* [DATA SECTION]
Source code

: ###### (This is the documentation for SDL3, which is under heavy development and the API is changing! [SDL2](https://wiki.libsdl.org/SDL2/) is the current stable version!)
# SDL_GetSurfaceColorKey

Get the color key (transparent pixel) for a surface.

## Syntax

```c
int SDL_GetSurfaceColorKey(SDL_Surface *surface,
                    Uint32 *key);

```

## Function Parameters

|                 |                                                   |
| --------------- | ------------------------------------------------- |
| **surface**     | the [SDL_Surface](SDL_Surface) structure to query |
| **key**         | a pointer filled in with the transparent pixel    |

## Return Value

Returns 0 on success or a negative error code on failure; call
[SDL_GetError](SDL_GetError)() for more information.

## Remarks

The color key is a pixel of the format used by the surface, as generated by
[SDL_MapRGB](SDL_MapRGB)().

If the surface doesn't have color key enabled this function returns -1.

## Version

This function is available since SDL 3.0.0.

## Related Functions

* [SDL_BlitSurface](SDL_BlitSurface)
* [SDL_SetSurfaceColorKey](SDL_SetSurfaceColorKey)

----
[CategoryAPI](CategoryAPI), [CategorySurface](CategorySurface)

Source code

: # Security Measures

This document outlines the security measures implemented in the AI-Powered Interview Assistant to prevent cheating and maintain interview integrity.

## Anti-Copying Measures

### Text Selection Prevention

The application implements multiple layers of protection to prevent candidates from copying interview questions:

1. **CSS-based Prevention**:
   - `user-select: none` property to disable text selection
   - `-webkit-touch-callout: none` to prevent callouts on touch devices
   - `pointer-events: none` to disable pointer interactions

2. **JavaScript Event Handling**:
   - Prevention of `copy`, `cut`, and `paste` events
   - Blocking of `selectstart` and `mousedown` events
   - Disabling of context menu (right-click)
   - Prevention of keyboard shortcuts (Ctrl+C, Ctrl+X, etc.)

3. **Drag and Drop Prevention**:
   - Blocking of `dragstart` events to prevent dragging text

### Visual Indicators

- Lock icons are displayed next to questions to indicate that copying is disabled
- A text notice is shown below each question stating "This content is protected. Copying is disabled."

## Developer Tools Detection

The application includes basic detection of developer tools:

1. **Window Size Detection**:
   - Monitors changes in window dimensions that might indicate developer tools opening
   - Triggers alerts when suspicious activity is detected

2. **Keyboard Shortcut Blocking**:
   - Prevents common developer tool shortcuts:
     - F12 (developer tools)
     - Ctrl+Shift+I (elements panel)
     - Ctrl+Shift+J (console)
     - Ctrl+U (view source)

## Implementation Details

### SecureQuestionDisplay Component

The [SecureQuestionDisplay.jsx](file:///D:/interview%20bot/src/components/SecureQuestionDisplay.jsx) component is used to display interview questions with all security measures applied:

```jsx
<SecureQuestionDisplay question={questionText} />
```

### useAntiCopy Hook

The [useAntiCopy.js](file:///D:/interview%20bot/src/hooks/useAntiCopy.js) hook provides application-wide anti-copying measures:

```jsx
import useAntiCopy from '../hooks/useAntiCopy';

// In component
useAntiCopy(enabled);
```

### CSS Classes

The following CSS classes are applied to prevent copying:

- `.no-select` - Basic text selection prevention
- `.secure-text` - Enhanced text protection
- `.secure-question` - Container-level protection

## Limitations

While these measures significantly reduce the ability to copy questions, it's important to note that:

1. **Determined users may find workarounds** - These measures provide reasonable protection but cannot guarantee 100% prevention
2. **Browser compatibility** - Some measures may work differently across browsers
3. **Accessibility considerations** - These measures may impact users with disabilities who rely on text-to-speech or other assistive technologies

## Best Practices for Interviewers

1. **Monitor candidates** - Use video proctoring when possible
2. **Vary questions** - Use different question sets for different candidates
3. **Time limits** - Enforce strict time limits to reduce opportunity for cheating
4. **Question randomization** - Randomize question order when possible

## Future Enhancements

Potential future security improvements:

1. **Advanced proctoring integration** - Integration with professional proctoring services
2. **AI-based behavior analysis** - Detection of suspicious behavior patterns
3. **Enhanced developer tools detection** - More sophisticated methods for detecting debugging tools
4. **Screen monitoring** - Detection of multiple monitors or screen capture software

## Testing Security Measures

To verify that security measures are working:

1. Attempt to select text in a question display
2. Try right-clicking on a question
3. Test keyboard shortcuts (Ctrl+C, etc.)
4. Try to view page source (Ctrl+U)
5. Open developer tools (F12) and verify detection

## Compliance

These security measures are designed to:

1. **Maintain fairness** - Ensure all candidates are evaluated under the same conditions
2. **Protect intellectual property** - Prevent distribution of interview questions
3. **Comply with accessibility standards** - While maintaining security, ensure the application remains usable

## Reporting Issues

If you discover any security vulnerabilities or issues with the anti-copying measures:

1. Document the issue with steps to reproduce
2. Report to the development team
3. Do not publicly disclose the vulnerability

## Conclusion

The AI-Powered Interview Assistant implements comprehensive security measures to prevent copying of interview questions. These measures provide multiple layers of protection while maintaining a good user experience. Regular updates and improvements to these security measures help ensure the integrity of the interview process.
==
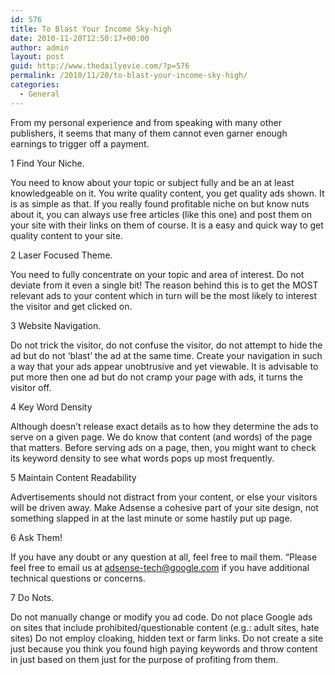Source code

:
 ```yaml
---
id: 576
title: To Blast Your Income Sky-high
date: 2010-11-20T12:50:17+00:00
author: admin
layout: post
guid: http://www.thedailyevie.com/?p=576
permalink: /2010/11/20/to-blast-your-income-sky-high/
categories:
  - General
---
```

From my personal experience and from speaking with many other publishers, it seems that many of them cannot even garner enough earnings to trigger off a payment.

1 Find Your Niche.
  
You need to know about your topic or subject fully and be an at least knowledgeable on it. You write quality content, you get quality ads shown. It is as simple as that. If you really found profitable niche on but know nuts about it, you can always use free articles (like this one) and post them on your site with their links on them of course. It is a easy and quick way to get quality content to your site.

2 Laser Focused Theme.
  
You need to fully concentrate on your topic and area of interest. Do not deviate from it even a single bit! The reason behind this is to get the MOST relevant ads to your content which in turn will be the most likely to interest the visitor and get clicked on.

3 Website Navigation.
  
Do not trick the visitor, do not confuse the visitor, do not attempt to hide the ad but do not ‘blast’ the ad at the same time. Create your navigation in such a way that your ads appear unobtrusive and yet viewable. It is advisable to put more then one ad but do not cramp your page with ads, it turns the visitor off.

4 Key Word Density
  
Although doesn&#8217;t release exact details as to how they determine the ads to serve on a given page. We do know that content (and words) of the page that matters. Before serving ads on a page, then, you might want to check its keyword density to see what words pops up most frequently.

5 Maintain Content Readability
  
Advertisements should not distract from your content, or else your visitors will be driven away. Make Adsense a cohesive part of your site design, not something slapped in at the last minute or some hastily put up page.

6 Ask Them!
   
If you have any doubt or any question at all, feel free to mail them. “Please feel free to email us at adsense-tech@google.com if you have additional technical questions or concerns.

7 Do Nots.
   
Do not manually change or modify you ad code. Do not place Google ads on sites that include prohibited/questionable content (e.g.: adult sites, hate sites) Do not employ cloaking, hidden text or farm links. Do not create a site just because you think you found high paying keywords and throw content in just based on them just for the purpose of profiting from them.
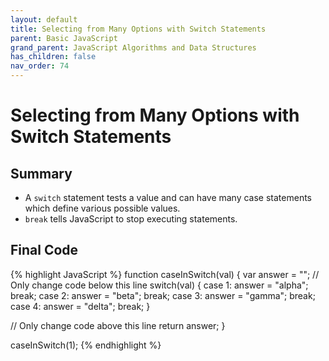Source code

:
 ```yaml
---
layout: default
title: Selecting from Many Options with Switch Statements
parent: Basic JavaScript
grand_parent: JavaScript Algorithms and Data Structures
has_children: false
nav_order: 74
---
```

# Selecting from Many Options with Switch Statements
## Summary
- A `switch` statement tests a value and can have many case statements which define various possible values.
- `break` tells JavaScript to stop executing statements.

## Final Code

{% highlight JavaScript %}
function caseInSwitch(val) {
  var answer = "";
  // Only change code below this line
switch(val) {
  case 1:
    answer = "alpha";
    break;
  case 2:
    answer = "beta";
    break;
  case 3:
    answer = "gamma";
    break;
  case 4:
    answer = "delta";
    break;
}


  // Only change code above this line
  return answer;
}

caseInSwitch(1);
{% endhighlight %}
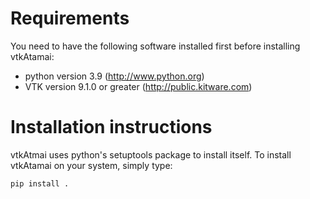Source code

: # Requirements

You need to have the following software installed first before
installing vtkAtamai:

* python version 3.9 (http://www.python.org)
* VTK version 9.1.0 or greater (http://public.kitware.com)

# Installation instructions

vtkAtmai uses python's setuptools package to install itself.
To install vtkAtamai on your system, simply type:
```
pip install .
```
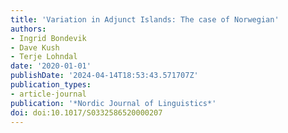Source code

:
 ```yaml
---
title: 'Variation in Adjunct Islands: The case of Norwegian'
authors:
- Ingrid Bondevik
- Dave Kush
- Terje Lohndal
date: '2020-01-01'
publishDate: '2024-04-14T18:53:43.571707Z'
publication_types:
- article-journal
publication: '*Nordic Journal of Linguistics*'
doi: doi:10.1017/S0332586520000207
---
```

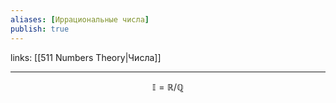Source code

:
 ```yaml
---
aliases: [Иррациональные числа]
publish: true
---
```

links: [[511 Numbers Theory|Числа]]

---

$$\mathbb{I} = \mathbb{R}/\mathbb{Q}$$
---
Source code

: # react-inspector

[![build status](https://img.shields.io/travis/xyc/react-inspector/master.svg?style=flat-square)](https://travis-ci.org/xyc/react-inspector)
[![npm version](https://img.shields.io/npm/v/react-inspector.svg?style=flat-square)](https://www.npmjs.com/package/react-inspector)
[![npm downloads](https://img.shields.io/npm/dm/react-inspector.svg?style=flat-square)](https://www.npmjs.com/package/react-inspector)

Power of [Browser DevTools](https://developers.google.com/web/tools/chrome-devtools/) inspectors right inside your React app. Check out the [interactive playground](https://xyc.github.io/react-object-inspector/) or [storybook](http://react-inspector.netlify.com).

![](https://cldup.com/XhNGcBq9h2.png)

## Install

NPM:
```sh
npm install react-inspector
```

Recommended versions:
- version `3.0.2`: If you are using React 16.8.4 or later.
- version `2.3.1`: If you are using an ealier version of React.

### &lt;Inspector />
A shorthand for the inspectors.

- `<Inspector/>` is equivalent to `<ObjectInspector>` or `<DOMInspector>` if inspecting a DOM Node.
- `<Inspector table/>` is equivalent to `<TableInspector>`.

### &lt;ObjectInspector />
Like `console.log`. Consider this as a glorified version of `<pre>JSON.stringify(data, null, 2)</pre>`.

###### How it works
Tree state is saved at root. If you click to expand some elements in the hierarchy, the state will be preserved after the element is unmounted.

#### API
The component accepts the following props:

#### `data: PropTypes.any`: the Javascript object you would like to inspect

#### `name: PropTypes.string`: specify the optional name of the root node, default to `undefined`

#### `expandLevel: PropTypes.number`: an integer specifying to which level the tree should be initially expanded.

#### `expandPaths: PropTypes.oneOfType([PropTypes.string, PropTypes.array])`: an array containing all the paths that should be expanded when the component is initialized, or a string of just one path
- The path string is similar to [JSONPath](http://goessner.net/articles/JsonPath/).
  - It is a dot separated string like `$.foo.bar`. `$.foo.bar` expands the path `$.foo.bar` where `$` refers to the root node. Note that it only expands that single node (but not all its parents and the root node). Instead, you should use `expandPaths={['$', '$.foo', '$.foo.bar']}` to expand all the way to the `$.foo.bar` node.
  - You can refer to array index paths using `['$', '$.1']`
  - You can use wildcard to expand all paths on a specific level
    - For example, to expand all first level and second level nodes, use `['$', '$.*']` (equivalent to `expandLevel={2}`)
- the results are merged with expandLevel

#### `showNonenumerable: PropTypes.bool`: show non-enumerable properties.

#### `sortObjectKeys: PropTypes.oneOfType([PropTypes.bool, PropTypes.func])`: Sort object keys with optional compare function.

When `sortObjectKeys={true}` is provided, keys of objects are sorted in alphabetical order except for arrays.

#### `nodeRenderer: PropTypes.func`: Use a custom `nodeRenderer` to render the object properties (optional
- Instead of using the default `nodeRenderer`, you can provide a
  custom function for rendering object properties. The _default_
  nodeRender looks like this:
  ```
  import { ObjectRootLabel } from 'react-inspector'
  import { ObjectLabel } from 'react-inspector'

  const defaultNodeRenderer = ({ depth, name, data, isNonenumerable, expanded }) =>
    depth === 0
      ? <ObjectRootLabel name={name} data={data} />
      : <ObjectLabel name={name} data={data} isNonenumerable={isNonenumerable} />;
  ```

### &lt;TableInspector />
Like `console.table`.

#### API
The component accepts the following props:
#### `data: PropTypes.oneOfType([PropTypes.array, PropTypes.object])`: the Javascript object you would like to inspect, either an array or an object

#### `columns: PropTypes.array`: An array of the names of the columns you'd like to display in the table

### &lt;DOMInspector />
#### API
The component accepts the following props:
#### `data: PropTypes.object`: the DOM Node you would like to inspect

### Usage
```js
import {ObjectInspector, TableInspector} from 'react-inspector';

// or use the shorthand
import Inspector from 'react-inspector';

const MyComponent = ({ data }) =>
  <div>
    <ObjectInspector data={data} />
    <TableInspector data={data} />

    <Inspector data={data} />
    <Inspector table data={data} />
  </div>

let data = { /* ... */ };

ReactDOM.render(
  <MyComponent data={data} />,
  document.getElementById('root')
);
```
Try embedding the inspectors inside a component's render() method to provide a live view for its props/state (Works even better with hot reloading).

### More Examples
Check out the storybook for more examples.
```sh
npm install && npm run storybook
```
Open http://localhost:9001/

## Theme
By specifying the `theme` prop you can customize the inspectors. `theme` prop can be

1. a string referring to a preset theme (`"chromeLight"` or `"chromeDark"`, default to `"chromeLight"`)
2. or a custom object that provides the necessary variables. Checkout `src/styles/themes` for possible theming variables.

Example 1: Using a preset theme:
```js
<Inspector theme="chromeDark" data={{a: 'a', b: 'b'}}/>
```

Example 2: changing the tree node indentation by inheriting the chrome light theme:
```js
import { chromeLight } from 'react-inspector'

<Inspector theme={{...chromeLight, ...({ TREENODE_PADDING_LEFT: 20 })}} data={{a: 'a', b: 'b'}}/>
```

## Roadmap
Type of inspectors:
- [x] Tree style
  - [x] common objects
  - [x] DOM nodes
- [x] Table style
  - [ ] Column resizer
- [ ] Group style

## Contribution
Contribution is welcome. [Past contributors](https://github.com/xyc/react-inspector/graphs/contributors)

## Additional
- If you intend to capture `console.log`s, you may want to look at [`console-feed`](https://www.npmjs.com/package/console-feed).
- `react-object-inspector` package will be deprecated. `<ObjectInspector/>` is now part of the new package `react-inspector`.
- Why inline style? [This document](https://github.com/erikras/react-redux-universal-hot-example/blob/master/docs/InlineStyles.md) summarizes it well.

* [ABOUT THIS TASK] Reproduce exactly the lines above from the line with "- Monitors changes" to the line with "### SecureQuestionDisplay Component", including both, and add nothing.

* [RESPONSE AREA]
   - Monitors changes in window dimensions that might indicate developer tools opening
   - Triggers alerts when suspicious activity is detected

2. **Keyboard Shortcut Blocking**:
   - Prevents common developer tool shortcuts:
     - F12 (developer tools)
     - Ctrl+Shift+I (elements panel)
     - Ctrl+Shift+J (console)
     - Ctrl+U (view source)

## Implementation Details

### SecureQuestionDisplay Component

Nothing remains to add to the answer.